An enema with dilute iodinated contrast material can be administered well by the rectal tube in advance of the CT study, just prior to imaging. CT can also be used to evaluate the colon wall. In its characterization of colon neoplasms, CT is useful to categorize the extent of tumor as follows: intraluminal mass without wall thickening; wall thickening focal or diffuse with no extramural tumor extension; invasion of contiguous mesenchymal tissue; invasion of adjacent organs or other anatomic structures; involvement of regional lymph nodes; or metastatic spread to distant organs, lymph nodes or other structures[1-3]. CT colonography is available for detecting colorectal masses. Pickhardt et al[35] performed CT colonography in 1233 asymptomatic adults referred for CC, and found the sensitivity of virtual colonoscopy for adenomatous polyps was 93.8% for polyps at least 10 mm in diameter, 93.9% for polyps at least 8 mm in diameter, and 88.7% for polyps at least 6 mm in diameter. The specificity of virtual colonoscopy for adenomatous polyps was 96.0% for polyps at least 10 mm in diameter, 92.2% for polyps at least 8 mm in diameter, and 79.6% for polyps at least 6 mm in diameter. CT virtual colonoscopy with the use of a three-dimensional approach is an accurate screening method for the detection of colorectal neoplasia in asymptomatic average-risk adults and compares favorably with optical colonoscopy in terms of the detection of clinically relevant lesions[35].

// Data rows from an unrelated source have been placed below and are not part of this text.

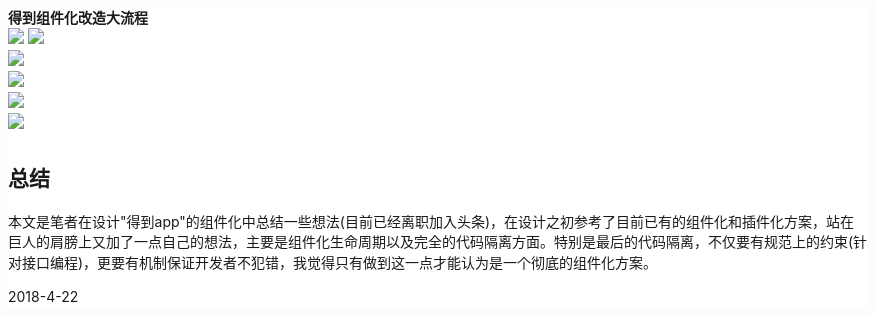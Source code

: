 **得到组件化改造大流程**  
![](index_files/7da7d0a2-68b5-4707-8567-2cd47b15ddc8.png)  ![](index_files/8053f457-a788-43df-b4e8-6f05ad1f7247.png)  
![](index_files/6acefb0a-cd8a-4c5b-8798-caa0dd1813e4.jpg)  
![](index_files/8c020de0-ebb8-4b69-bdc6-a392cce7e2ce.jpg)  
![](index_files/094b07ee-1f6e-471f-88cc-d57f95d4c375.jpg)  
![](index_files/b2c856f4-ddb4-4a81-be94-7de6d0139092.jpg)  
  
## 总结  
本文是笔者在设计"得到app"的组件化中总结一些想法(目前已经离职加入头条)，在设计之初参考了目前已有的组件化和插件化方案，站在巨人的肩膀上又加了一点自己的想法，主要是组件化生命周期以及完全的代码隔离方面。特别是最后的代码隔离，不仅要有规范上的约束(针对接口编程)，更要有机制保证开发者不犯错，我觉得只有做到这一点才能认为是一个彻底的组件化方案。  
  
2018-4-22  

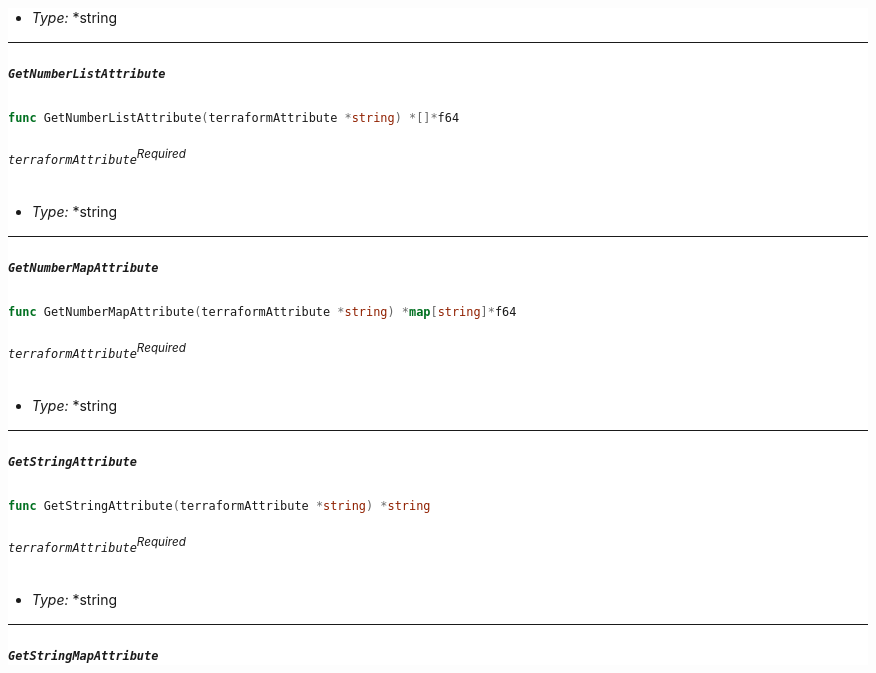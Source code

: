 - *Type:* *string

---

##### `GetNumberListAttribute` <a name="GetNumberListAttribute" id="@cdktf/provider-okta.userSchemaProperty.UserSchemaPropertyArrayOneOfOutputReference.getNumberListAttribute"></a>

```go
func GetNumberListAttribute(terraformAttribute *string) *[]*f64
```

###### `terraformAttribute`<sup>Required</sup> <a name="terraformAttribute" id="@cdktf/provider-okta.userSchemaProperty.UserSchemaPropertyArrayOneOfOutputReference.getNumberListAttribute.parameter.terraformAttribute"></a>

- *Type:* *string

---

##### `GetNumberMapAttribute` <a name="GetNumberMapAttribute" id="@cdktf/provider-okta.userSchemaProperty.UserSchemaPropertyArrayOneOfOutputReference.getNumberMapAttribute"></a>

```go
func GetNumberMapAttribute(terraformAttribute *string) *map[string]*f64
```

###### `terraformAttribute`<sup>Required</sup> <a name="terraformAttribute" id="@cdktf/provider-okta.userSchemaProperty.UserSchemaPropertyArrayOneOfOutputReference.getNumberMapAttribute.parameter.terraformAttribute"></a>

- *Type:* *string

---

##### `GetStringAttribute` <a name="GetStringAttribute" id="@cdktf/provider-okta.userSchemaProperty.UserSchemaPropertyArrayOneOfOutputReference.getStringAttribute"></a>

```go
func GetStringAttribute(terraformAttribute *string) *string
```

###### `terraformAttribute`<sup>Required</sup> <a name="terraformAttribute" id="@cdktf/provider-okta.userSchemaProperty.UserSchemaPropertyArrayOneOfOutputReference.getStringAttribute.parameter.terraformAttribute"></a>

- *Type:* *string

---

##### `GetStringMapAttribute` <a name="GetStringMapAttribute" id="@cdktf/provider-okta.userSchemaProperty.UserSchemaPropertyArrayOneOfOutputReference.getStringMapAttribute"></a>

CT can show diverticulosis and inflammatory bowel disease. CT findings in inflammatory disease include circumferential wall thickening, serpiginous soft-tissue strands extending into the mesenteric fat, and enlarged lymph nodes in the same region[5].
MR colonography and CT were used on 5 patients with inflammatory bowel disease, and 4 of 5 were correctly identified. MR colonography and CT failed to correctly identify in one patient who was diagnosed to have non-specific colitis by histopathologic examination. Currently, colonoscopy is generally reserved for patients with positive results from screening tests or those with a higher than average-risk of colorectal cancer, rather than applying it for routine screening. In the search for an adequate screening method, MR colonography has emerged relatively strongly. MR colonography possesses unique advantages over existing screening tests in that it is quick, less invasive, with no need for sedation or analgesics during investigation and with a lower percentage of perforation complications. Moreover, it enables evaluation of all colon segments because of multi-sectional imaging availability, thus enabling to evaluate intramural, extra-intestinal components of colonic lesions, metastasis and additional lesions. MR colonography is a fundamentally new imaging technique with the potential to alter current clinical approaches in the detection of colorectal neoplasms and inflammatory bowel disease.
In conclusion, in the search for a rapid, less invasive, accurate, and well-tolerated colorectal examination method, magnetic resonance colonography can be an effective method.